- **Exercise description**: What you write should be an exact copy of the material, from its first line through the line containing "5: SOH Output".

- **Supplied material**:
::::::

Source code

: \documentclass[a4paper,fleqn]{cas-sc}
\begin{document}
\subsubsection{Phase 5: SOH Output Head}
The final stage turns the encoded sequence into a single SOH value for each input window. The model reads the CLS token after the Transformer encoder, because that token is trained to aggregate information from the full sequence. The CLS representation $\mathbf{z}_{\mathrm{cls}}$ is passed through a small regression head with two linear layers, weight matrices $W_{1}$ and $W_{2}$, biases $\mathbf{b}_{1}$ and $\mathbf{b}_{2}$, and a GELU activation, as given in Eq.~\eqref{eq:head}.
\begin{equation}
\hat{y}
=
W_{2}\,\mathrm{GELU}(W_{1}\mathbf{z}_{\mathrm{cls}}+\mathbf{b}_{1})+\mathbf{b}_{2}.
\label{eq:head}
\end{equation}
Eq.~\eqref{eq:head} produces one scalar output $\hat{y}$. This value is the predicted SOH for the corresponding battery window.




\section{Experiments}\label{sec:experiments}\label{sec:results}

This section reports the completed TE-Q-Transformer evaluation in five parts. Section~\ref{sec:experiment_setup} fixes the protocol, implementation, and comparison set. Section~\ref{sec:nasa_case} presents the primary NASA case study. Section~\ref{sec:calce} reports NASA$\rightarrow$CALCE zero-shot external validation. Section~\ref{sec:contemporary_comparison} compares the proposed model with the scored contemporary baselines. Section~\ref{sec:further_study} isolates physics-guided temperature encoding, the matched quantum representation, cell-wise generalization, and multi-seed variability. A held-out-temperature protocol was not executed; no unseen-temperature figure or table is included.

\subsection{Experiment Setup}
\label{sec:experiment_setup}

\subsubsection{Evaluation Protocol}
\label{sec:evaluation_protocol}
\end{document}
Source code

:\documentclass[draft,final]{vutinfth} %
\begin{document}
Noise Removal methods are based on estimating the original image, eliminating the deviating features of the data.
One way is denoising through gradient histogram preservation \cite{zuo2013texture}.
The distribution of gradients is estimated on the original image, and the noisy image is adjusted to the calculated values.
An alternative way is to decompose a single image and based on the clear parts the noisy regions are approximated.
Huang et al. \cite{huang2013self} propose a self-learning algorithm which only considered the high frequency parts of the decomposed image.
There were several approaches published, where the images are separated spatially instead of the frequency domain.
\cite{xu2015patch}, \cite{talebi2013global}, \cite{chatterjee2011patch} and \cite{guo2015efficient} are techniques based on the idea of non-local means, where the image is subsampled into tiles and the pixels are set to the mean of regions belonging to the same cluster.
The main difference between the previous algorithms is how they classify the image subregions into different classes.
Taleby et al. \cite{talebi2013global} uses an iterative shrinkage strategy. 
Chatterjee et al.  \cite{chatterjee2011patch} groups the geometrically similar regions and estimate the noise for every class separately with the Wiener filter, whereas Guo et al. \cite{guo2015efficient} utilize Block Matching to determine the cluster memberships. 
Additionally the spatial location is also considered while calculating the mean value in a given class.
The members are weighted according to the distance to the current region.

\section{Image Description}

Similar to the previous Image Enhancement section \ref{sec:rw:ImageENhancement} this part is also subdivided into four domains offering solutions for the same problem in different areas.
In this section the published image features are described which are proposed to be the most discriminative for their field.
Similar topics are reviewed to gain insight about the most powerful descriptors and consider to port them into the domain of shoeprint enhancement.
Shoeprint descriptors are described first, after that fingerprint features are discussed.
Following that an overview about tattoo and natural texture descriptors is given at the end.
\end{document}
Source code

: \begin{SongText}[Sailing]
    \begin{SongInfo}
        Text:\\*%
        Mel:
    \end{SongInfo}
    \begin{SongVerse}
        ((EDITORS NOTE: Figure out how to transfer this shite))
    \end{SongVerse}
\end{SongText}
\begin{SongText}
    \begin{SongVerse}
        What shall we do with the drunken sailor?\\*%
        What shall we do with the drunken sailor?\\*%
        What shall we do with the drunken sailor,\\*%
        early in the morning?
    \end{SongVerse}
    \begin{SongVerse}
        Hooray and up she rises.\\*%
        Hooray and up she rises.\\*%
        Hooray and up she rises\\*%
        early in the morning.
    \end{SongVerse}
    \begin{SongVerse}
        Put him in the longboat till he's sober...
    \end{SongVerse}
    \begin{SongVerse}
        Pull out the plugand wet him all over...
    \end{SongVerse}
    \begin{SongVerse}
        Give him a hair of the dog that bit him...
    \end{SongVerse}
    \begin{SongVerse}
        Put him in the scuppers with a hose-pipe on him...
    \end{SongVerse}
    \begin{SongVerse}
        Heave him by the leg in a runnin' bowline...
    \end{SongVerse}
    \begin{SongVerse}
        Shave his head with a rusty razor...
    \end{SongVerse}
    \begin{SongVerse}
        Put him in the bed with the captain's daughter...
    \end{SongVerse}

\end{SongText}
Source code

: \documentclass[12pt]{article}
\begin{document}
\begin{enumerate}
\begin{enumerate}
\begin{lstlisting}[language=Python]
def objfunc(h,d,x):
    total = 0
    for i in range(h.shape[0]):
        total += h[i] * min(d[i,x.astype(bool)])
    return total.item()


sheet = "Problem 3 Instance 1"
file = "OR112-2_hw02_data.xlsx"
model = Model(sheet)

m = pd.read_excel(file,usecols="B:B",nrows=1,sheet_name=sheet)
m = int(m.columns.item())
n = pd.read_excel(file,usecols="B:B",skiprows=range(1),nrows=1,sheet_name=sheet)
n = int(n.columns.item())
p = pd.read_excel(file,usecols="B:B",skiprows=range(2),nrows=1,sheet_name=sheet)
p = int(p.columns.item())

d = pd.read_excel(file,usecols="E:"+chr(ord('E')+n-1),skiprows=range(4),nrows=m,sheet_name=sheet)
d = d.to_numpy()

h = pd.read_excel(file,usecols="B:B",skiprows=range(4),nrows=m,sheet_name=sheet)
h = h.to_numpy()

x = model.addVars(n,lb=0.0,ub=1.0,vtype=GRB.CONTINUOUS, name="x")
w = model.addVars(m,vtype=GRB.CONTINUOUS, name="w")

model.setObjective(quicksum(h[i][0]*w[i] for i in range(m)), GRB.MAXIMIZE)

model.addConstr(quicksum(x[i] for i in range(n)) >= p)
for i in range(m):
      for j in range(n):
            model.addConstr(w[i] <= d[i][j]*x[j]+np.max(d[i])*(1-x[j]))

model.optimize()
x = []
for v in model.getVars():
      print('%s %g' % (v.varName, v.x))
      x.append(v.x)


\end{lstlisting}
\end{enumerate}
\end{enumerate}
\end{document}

::::::

- **Exercise result**:
Source code

: \documentclass[a4paper,fleqn]{cas-sc}
\begin{document}
\subsubsection{Phase 5: SOH Output Head}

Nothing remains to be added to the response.